Galloway boasts an impressive range of tourist attractions. Most places have a small visitor centre of some description, or a small local museum. Bigger attractions are listed below:
Bruce's Stone at Glen Trool - marks one of the early victories of Bruce in the Wars of Independence. Also a starting point for many hiking trails, including the path up the Merrick, the region's highest hill.
Cream of Galloway visitor centre - there is an assault course and various farming related activities, all aimed at families. For the less adventurous, there is also ice cream tasting and tours of the ice cream factory.
Bladnoch Distillery - tour a whisky distillery.
Wigtown - Scotland's national book town, with a wide range of book shops.

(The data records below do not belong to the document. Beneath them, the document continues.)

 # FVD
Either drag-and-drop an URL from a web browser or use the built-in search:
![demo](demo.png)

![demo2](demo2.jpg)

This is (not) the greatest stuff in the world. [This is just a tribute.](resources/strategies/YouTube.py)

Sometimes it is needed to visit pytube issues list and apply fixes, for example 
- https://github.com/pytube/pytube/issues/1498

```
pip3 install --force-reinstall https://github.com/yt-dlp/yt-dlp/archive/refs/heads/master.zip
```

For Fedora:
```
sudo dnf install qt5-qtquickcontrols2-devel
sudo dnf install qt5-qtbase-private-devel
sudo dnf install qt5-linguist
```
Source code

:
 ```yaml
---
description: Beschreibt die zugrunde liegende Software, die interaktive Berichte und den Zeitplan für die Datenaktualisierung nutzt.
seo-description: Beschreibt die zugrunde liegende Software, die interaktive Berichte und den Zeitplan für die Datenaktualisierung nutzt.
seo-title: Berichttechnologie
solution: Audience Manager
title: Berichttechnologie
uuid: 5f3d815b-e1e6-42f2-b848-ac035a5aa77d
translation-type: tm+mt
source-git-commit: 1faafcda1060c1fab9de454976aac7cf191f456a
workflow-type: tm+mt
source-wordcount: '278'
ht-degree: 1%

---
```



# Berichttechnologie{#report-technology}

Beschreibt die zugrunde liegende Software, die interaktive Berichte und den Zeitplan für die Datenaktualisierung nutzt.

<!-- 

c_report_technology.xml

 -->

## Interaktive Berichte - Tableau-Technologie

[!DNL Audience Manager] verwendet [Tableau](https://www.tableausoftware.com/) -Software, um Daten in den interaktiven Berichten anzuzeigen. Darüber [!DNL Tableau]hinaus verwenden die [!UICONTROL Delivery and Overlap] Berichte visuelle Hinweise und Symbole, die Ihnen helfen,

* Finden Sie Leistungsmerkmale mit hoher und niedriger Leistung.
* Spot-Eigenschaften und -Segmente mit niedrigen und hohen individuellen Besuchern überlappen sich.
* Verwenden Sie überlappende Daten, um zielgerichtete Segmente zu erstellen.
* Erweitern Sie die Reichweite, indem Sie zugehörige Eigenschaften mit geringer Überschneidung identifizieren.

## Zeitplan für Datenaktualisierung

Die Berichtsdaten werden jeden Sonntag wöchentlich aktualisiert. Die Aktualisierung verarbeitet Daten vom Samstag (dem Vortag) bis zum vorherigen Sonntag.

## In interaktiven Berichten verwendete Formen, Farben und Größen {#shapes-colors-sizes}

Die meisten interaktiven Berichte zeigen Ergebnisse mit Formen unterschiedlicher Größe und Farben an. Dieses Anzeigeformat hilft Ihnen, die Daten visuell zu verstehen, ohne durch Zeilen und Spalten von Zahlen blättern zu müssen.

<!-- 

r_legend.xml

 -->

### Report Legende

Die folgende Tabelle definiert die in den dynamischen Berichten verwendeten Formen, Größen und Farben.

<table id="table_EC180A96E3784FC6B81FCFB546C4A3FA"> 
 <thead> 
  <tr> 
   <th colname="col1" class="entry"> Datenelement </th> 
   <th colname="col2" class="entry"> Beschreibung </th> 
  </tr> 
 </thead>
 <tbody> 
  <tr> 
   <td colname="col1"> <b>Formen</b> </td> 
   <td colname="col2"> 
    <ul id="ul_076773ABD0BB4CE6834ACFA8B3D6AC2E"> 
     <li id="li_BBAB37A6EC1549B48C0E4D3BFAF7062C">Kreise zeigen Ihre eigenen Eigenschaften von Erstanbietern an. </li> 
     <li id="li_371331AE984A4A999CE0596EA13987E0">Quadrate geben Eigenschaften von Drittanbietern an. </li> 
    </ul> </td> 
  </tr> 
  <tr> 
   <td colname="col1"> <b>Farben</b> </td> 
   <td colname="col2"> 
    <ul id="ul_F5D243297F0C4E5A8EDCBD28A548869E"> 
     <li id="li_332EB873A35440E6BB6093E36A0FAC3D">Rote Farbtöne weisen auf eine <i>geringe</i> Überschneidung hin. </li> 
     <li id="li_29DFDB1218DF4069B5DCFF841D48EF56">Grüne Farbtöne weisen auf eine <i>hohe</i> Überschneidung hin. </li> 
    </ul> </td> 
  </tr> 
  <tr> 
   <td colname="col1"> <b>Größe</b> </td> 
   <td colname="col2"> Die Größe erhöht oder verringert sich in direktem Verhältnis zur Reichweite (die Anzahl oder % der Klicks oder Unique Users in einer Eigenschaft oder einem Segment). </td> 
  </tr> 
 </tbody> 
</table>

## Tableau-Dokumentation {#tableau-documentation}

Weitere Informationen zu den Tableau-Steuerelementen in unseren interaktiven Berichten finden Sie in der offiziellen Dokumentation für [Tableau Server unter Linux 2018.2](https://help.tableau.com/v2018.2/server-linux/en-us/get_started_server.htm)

Whithorn - the first church in Scotland was established here by St Ninian. Nearby is St Ninian's cave, a place of pilgrimage.
The Port Logan Fish Pond - a natural rock fish pond where visitors can feed a range of deep sea fish and view a small aquarium.
The Port Logan Botanic Gardens - an impressive gardens with a wide range of tropical plants. Perfect for a picnic.
Walking, pony trekking, mountain biking are all popular and easy to access here.
Visit the vast plantation forests of Galloway, which have various access points and amenities for visitors. Glen Trool is a forest park close to Newton Stewart with forest walks, a circular walk around Loch Trool, and a path up Merrick, the highest hill in southern Scotland.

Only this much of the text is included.